> **TASK TO CARRY OUT**
Return all lines below containing the word "Markdown".

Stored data
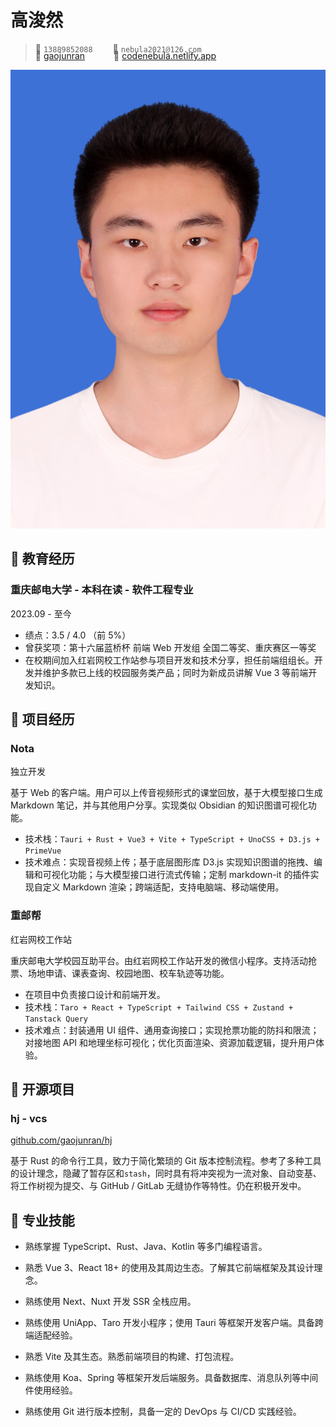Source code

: # 高浚然

> <span class="icon">&#xe60f;</span> `13889852088`&emsp;&emsp;
> <span class="icon">&#xe7ca;</span> `nebula2021@126.com`&emsp;&emsp;

<div style="margin-top: -20px"></div>

> <span class="icon">&#xe600;</span> [gaojunran](https://github.com/gaojunran)&emsp;&emsp;&emsp;
> <span class="icon">&#xe8b5;</span> [codenebula.netlify.app](https://codenebula.netlify.app)

<img class="avatar" src="蓝底寸照.jpg">

<div style="margin-top: 15px"></div>

## &#xe80c; 教育经历

<div class="entry-title">
    <h3>重庆邮电大学 - 本科在读 - 软件工程专业</h3> 
    <p>2023.09 - 至今</p>
</div>

- 绩点：3.5 / 4.0 （前 5%）
- 曾获奖项：第十六届蓝桥杯 前端 Web 开发组 全国二等奖、重庆赛区一等奖
- 在校期间加入红岩网校工作站参与项目开发和技术分享，担任前端组组长。开发并维护多款已上线的校园服务类产品；同时为新成员讲解 Vue 3 等前端开发知识。

<div style="margin-top: 15px"></div>

## &#xe635; 项目经历
 
<div class="entry-title">
    <h3>Nota</h3>
    <a>独立开发</a>
</div>

基于 Web 的客户端。用户可以上传音视频形式的课堂回放，基于大模型接口生成 Markdown 笔记，并与其他用户分享。实现类似 Obsidian 的知识图谱可视化功能。
- 技术栈：`Tauri + Rust + Vue3 + Vite + TypeScript + UnoCSS + D3.js + PrimeVue`
- 技术难点：实现音视频上传；基于底层图形库 D3.js 实现知识图谱的拖拽、编辑和可视化功能；与大模型接口进行流式传输；定制 markdown-it 的插件实现自定义 Markdown 渲染；跨端适配，支持电脑端、移动端使用。

<div style="margin-top: 10px"></div>

<div class="entry-title">
    <h3>重邮帮</h3> 
    <a>红岩网校工作站</a>
</div>

重庆邮电大学校园互助平台。由红岩网校工作站开发的微信小程序。支持活动抢票、场地申请、课表查询、校园地图、校车轨迹等功能。
- 在项目中负责接口设计和前端开发。
- 技术栈：`Taro + React + TypeScript + Tailwind CSS + Zustand + Tanstack Query`
- 技术难点：封装通用 UI 组件、通用查询接口；实现抢票功能的防抖和限流；对接地图 API 和地理坐标可视化；优化页面渲染、资源加载逻辑，提升用户体验。


<div style="margin-top: 15px"></div>

## &#xe600; 开源项目

<div class="entry-title">
    <h3>hj - vcs</h3> 
    <a href="https://github.com/gaojunran/hj">github.com/gaojunran/hj</a>
</div>

基于 Rust 的命令行工具，致力于简化繁琐的 Git 版本控制流程。参考了多种工具的设计理念，隐藏了暂存区和`stash`，同时具有将冲突视为一流对象、自动变基、将工作树视为提交、与 GitHub / GitLab 无缝协作等特性。仍在积极开发中。

<div style="margin-top: 15px"></div>

## &#xecfa; 专业技能

- 熟练掌握 TypeScript、Rust、Java、Kotlin 等多门编程语言。

- 熟悉 Vue 3、React 18+ 的使用及其周边生态。了解其它前端框架及其设计理念。

- 熟练使用 Next、Nuxt 开发 SSR 全栈应用。

- 熟练使用 UniApp、Taro 开发小程序；使用 Tauri 等框架开发客户端。具备跨端适配经验。

- 熟悉 Vite 及其生态。熟悉前端项目的构建、打包流程。

- 熟练使用 Koa、Spring 等框架开发后端服务。具备数据库、消息队列等中间件使用经验。

- 熟练使用 Git 进行版本控制，具备一定的 DevOps 与 CI/CD 实践经验。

> **SOLVED PROBLEM**
基于 Web 的客户端。用户可以上传音视频形式的课堂回放，基于大模型接口生成 Markdown 笔记，并与其他用户分享。实现类似 Obsidian 的知识图谱可视化功能。
- 技术难点：实现音视频上传；基于底层图形库 D3.js 实现知识图谱的拖拽、编辑和可视化功能；与大模型接口进行流式传输；定制 markdown-it 的插件实现自定义 Markdown 渲染；跨端适配，支持电脑端、移动端使用。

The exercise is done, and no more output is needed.